The report released by UNSW Sydney and ACOSS Poverty and Inequality Partnership titled COVID-19: rental housing and homelessness impacts in Australia states that the price boom in late 2020 stimulated by government measures to boost private market demand was the most significant housing impact of the pandemic in Australia. However, it also compounded the longstanding issues of unaffordability, inequality and indebtedness.
“A crucial part of any crisis is what lessons can be learnt that could and should lead to policy reform,” lead author Professor Hal Pawson, associate director of the City Futures Research Centre said.
“State governments generally responded well in their emergency actions to help homeless people and protect vulnerable renters during the worst of COVID. To their credit, some have gone much further by pledging billions for short-term social housing investment. But there is little sign of any positive legacy on the systemic reforms and Commonwealth government re-engagement is fundamentally needed to fix our housing system.”
Feedback from community organisations across the country reveals the growing levels of despair experienced by people trying to find affordable accommodation in both metropolitan and regional areas.
ACOSS CEO Dr Cassandra Goldie said, “The situation for those on the waiting list for social housing feels increasingly hopeless. Individuals and families struggle to keep a roof over their heads in the face of rising private market rents or are forced to stay in unhealthy or unsafe circumstances.
“The COVID crisis tested governments. Most state governments did a remarkably good job in protecting people who were homeless during COVID. But with such a chronic shortage of affordable homes, the resources they are putting towards social and affordable housing are just not enough to meet existing demand, let alone future need,” Dr Goldie said.
“We need the federal government to step up and step back into this space and do some heavy lifting to both address the massive social housing shortfall and meet the future needs of a growing and ageing population.”
Key findings from the report:
Post-pandemic social housing construction
Four state governments – Victoria, Queensland, Tasmania and Western Australia – have announced significant social housing construction as a component of post-pandemic stimulus investment, providing nearly $10 billion. Though more than 23,000 new homes will be added to the stock of public and community housing over the next four years, there are 155,000 households registered on social housing waiting lists across the country. More than 400,000 households also need affordable housing.

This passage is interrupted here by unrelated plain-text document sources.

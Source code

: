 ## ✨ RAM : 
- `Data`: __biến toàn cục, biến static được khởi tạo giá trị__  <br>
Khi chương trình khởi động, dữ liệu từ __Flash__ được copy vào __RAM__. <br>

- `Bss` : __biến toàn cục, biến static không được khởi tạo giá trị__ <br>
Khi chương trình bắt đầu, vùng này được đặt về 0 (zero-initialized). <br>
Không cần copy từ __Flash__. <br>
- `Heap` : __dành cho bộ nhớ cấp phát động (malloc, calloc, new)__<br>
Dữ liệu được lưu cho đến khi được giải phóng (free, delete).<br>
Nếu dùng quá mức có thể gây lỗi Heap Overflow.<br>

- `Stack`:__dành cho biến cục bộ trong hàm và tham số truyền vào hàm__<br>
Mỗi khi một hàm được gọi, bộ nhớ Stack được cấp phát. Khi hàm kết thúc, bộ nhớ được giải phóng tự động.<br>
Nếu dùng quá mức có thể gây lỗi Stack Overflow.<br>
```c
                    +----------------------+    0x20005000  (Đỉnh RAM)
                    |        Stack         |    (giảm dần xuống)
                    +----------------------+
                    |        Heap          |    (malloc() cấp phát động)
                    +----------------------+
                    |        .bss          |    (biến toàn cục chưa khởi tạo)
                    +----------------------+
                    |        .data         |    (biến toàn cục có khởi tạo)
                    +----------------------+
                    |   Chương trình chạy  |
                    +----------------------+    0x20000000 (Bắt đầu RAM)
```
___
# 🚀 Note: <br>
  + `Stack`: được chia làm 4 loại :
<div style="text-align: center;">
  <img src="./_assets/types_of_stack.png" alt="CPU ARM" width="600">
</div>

Rising housing stress from lack of affordability
While rents declined sharply in some inner-city suburbs at the beginning of the pandemic, they increased from mid-2020. By August 2021, they were accelerating at more than 8 per cent – far ahead of wage growth at less than 2 per cent.
Decline in affordable tenancies
In regional Australia, the proportion of tenancies low-income tenants can afford has declined from 41 per cent to 33 per cent throughout 2021. This percentage could decrease further with the end of affordable rents for homes developed under the National Rental Affordability Scheme (NRAS).
The report was researched and written for the Partnership by UNSW’s City Futures Research Centre’s Professor Hal Pawson, Dr Chris Martin, Dr Sian Thompson and Dr Fatemeh Aminpour.